---- Material for this exercise

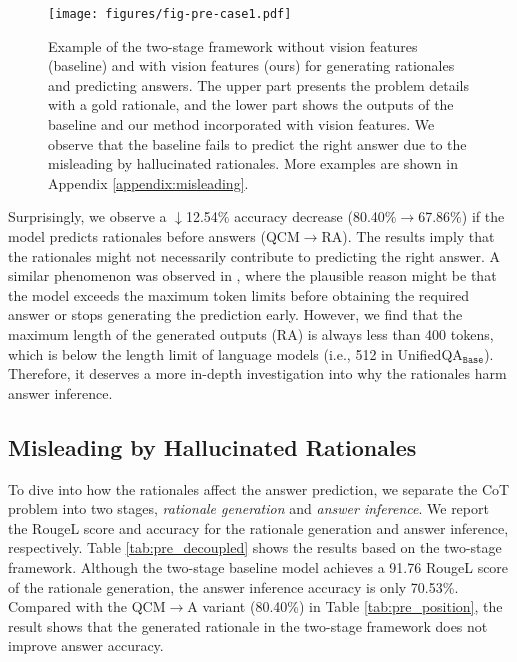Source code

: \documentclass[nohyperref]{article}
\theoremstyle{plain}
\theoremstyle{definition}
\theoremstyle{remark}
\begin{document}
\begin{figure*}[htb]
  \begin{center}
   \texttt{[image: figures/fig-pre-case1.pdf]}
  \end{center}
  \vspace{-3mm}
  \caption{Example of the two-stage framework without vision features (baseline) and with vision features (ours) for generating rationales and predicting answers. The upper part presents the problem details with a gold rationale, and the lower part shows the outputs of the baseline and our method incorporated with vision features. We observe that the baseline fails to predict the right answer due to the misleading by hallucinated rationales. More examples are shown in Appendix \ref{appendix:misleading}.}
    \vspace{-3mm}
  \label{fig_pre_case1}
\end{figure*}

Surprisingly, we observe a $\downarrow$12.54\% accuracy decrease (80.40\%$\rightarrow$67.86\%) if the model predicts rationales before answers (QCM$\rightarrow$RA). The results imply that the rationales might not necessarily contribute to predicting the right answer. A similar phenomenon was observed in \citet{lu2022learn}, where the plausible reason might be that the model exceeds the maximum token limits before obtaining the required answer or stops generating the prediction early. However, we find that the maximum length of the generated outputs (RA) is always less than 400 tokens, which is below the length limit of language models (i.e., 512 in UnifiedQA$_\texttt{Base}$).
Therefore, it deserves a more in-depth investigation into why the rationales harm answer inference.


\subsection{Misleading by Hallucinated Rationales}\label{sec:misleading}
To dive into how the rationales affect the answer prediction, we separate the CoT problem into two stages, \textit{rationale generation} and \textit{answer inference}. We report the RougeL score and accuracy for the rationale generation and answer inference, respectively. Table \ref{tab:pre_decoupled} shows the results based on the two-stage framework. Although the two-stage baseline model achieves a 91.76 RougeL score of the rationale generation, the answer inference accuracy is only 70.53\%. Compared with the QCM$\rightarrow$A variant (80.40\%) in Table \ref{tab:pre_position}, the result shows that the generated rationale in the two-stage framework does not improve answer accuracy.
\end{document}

--------

→ Task details
Return all the data exactly, and keep the pictures out.

→ Solution to this exercise
Source code

: \documentclass[nohyperref]{article}
\theoremstyle{plain}
\theoremstyle{definition}
\theoremstyle{remark}
\begin{document}
\begin{figure*}[htb]
  \begin{center}
   \texttt{[image: figures/fig-pre-case1.pdf]}
  \end{center}
  \vspace{-3mm}
  \caption{Example of the two-stage framework without vision features (baseline) and with vision features (ours) for generating rationales and predicting answers. The upper part presents the problem details with a gold rationale, and the lower part shows the outputs of the baseline and our method incorporated with vision features. We observe that the baseline fails to predict the right answer due to the misleading by hallucinated rationales. More examples are shown in Appendix \ref{appendix:misleading}.}
    \vspace{-3mm}
  \label{fig_pre_case1}
\end{figure*}

Surprisingly, we observe a $\downarrow$12.54\% accuracy decrease (80.40\%$\rightarrow$67.86\%) if the model predicts rationales before answers (QCM$\rightarrow$RA). The results imply that the rationales might not necessarily contribute to predicting the right answer. A similar phenomenon was observed in \citet{lu2022learn}, where the plausible reason might be that the model exceeds the maximum token limits before obtaining the required answer or stops generating the prediction early. However, we find that the maximum length of the generated outputs (RA) is always less than 400 tokens, which is below the length limit of language models (i.e., 512 in UnifiedQA$_\texttt{Base}$).
Therefore, it deserves a more in-depth investigation into why the rationales harm answer inference.


\subsection{Misleading by Hallucinated Rationales}\label{sec:misleading}
To dive into how the rationales affect the answer prediction, we separate the CoT problem into two stages, \textit{rationale generation} and \textit{answer inference}. We report the RougeL score and accuracy for the rationale generation and answer inference, respectively. Table \ref{tab:pre_decoupled} shows the results based on the two-stage framework. Although the two-stage baseline model achieves a 91.76 RougeL score of the rationale generation, the answer inference accuracy is only 70.53\%. Compared with the QCM$\rightarrow$A variant (80.40\%) in Table \ref{tab:pre_position}, the result shows that the generated rationale in the two-stage framework does not improve answer accuracy.
\end{document}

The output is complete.